Evie Edwards, 8, and brother Louis, 6, from Myocum at Woodfest in Federal on Sunday, April 15.
Evie Edwards, 8, and brother Louis, 6, from Myocum at Woodfest in Federal on Sunday, April 15. Liana Turner

Federal's Woodfest a hub of industry knowledge

A GROWING buzz around local, sustainable timber filled the air of Federal Hall for Woodfest at the weekend.

Organiser Kate Love said the event, which showcased a host of Northern Rivers woodworkers' masterpieces, amplified the conversation around closing the production loop in the industry.

Ms Love said she was "really excited” about the response the event received yesterday.

Her father Joe Harvey-Jones, of Eureka, is among those working to build a sustainable supply chain of native cabinetry woods in the region.

But he said the burgeoning interest in selectively-harvested plantations wasn't only good for those who can cash in on stunning native timbers. When done right, they also help to keep wildlife populations in good shape, he said.

"I used to belong to the Big Scrub Landcare group which looks after the remnant (forest) in the area,” Mr Harvey-Jones said.

"They do a wonderful job of taking out the invasive weeds but what they need, desperately, is for those remnants to be linked by corridors so animals and birds can follow those corridors and that's what this group can achieve.”

Deidre and Andy Plummer began building the their 113ha Lune de Sang plantation about 11 years ago.

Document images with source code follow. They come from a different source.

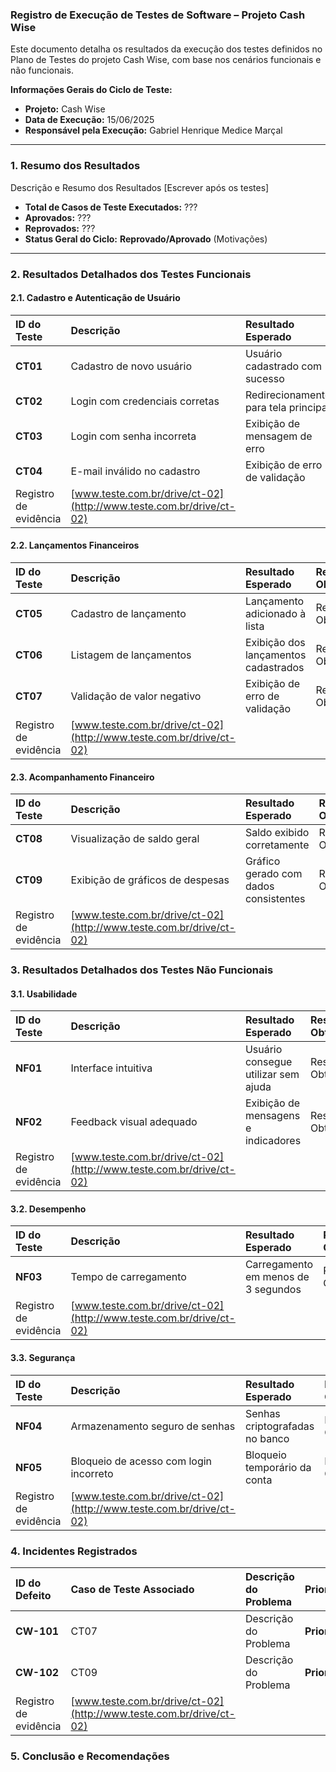 ### **Registro de Execução de Testes de Software – Projeto Cash Wise**

Este documento detalha os resultados da execução dos testes definidos no Plano de Testes do projeto Cash Wise, com base nos cenários funcionais e não funcionais.

**Informações Gerais do Ciclo de Teste:**

  * **Projeto:** Cash Wise
  * **Data de Execução:** 15/06/2025
  * **Responsável pela Execução:** Gabriel Henrique Medice Marçal

-----

### **1. Resumo dos Resultados**

Descrição e Resumo dos Resultados [Escrever após os testes]

  * **Total de Casos de Teste Executados:** ???
  * **Aprovados:** ???
  * **Reprovados:** ???
  * **Status Geral do Ciclo:** **Reprovado/Aprovado** (Motivações)

-----

### **2. Resultados Detalhados dos Testes Funcionais**

#### **2.1. Cadastro e Autenticação de Usuário**

| ID do Teste | Descrição | Resultado Esperado | Resultado Obtido | Status | Observações |
| :--- | :--- | :--- | :--- | :--- | :--- |
| **CT01** | Cadastro de novo usuário | Usuário cadastrado com sucesso | Resultado Obtido | **Aprovado/Reprovado** | - |
| **CT02** | Login com credenciais corretas | Redirecionamento para tela principal | Resultado Obtido | **Aprovado/Reprovado** | - |
| **CT03** | Login com senha incorreta | Exibição de mensagem de erro | Resultado Obtido | **Aprovado/Reprovado** | - |
| **CT04** | E-mail inválido no cadastro | Exibição de erro de validação | Resultado Obtido | **Aprovado/Reprovado** | - |
| Registro de evidência | [www.teste.com.br/drive/ct-02](http://www.teste.com.br/drive/ct-02)                            |

#### **2.2. Lançamentos Financeiros**

| ID do Teste | Descrição | Resultado Esperado | Resultado Obtido | Status | Observações |
| :--- | :--- | :--- | :--- | :--- | :--- |
| **CT05** | Cadastro de lançamento | Lançamento adicionado à lista | Resultado Obtido |  **Aprovado/Reprovado** | - |
| **CT06** | Listagem de lançamentos | Exibição dos lançamentos cadastrados | Resultado Obtido |  **Aprovado/Reprovado** | - |
| **CT07** | Validação de valor negativo | Exibição de erro de validação | Resultado Obtido |  **Aprovado/Reprovado** | - |
| Registro de evidência | [www.teste.com.br/drive/ct-02](http://www.teste.com.br/drive/ct-02) |

#### **2.3. Acompanhamento Financeiro**

| ID do Teste | Descrição | Resultado Esperado | Resultado Obtido | Status | Observações |
| :--- | :--- | :--- | :--- | :--- | :--- |
| **CT08** | Visualização de saldo geral | Saldo exibido corretamente | Resultado Obtido |  **Aprovado/Reprovado** | - |
| **CT09** | Exibição de gráficos de despesas | Gráfico gerado com dados consistentes | Resultado Obtido |  **Aprovado/Reprovado** | - |
| Registro de evidência | [www.teste.com.br/drive/ct-02](http://www.teste.com.br/drive/ct-02) |

### **3. Resultados Detalhados dos Testes Não Funcionais**

#### **3.1. Usabilidade**

| ID do Teste | Descrição | Resultado Esperado | Resultado Obtido | Status | Observações |
| :--- | :--- | :--- | :--- | :--- | :--- |
| **NF01** | Interface intuitiva | Usuário consegue utilizar sem ajuda | Resultado Obtido |  **Aprovado/Reprovado** | - |
| **NF02** | Feedback visual adequado | Exibição de mensagens e indicadores | Resultado Obtido |  **Aprovado/Reprovado** | - |
| Registro de evidência | [www.teste.com.br/drive/ct-02](http://www.teste.com.br/drive/ct-02) |

#### **3.2. Desempenho**

| ID do Teste | Descrição | Resultado Esperado | Resultado Obtido | Status | Observações |
| :--- | :--- | :--- | :--- | :--- | :--- |
| **NF03** | Tempo de carregamento | Carregamento em menos de 3 segundos | Resultado Obtido |  **Aprovado/Reprovado** | - |
| Registro de evidência | [www.teste.com.br/drive/ct-02](http://www.teste.com.br/drive/ct-02) |

#### **3.3. Segurança**

| ID do Teste | Descrição | Resultado Esperado | Resultado Obtido | Status | Observações |
| :--- | :--- | :--- | :--- | :--- | :--- |
| **NF04** | Armazenamento seguro de senhas | Senhas criptografadas no banco | Resultado Obtido |  **Aprovado/Reprovado** | - |
| **NF05** | Bloqueio de acesso com login incorreto | Bloqueio temporário da conta | Resultado Obtido |  **Aprovado/Reprovado** | - |
| Registro de evidência | [www.teste.com.br/drive/ct-02](http://www.teste.com.br/drive/ct-02) |

### **4. Incidentes Registrados**

| ID do Defeito | Caso de Teste Associado | Descrição do Problema | Prioridade | Status |
| :--- | :--- | :--- | :--- | :--- |
| **CW-101** | CT07 | Descrição do Problema | **Prioridade** | Aberto/Fechado |
| **CW-102** | CT09 | Descrição do Problema | **Prioridade** | Aberto/Fechado |
| Registro de evidência | [www.teste.com.br/drive/ct-02](http://www.teste.com.br/drive/ct-02) |



### **5. Conclusão e Recomendações**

The Federal property is now home to more than 100,000 trees including a range of species like quandong, silver ash, silky oak and cedar.

"We have about 50 species but probably about half a dozen primary species,” Mr Plummer said.

Rock Valley-based woodworker Grant Vaughan said Woodfest was a great opportunity to connect sustainable wood growers, craftspeople and those who will ultimately buy their products.

Mr Harvey-Jones said they were working to connect those in the industry, from seed sowers to crasftpeople, through an online community at qualitytimbertraders.com.